▶ _What to produce_: Search the records for the word "decision" and report each line that has it.

▶ _Provided entries_:
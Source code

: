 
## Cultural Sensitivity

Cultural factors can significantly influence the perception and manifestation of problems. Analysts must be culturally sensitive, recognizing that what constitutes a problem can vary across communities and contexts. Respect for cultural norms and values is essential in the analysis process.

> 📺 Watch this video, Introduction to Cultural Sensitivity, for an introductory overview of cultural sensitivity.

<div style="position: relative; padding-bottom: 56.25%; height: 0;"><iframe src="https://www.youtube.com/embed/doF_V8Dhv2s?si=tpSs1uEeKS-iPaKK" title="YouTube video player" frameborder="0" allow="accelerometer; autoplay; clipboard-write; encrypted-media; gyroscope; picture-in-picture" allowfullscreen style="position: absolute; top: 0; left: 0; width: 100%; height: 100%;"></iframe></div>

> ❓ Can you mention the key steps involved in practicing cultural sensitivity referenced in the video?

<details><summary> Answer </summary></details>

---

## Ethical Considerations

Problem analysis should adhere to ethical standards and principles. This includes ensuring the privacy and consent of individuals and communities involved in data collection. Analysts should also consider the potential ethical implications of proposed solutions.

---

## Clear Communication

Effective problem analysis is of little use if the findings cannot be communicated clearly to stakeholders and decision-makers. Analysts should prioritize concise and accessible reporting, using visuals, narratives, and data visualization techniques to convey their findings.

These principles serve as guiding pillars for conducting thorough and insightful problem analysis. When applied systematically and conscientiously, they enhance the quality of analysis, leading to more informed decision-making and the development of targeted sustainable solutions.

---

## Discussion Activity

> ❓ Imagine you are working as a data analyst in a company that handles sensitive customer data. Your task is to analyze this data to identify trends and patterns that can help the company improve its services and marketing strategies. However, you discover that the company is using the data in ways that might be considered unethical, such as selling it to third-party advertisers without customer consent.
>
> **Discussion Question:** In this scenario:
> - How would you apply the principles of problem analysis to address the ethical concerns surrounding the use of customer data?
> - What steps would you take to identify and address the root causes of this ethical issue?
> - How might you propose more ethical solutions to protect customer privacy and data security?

▶ _Written response_:
Effective problem analysis is of little use if the findings cannot be communicated clearly to stakeholders and decision-makers. Analysts should prioritize concise and accessible reporting, using visuals, narratives, and data visualization techniques to convey their findings.
These principles serve as guiding pillars for conducting thorough and insightful problem analysis. When applied systematically and conscientiously, they enhance the quality of analysis, leading to more informed decision-making and the development of targeted sustainable solutions.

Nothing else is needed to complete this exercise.